_Exercise brief_. A word-for-word copy of the entries below is required.
Start of Dataset extract
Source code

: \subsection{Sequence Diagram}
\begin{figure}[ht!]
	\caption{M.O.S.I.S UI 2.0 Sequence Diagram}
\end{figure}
End of Dataset extract
_Answer section_.
Source code

: \subsection{Sequence Diagram}
\begin{figure}[ht!]
	\caption{M.O.S.I.S UI 2.0 Sequence Diagram}
\end{figure}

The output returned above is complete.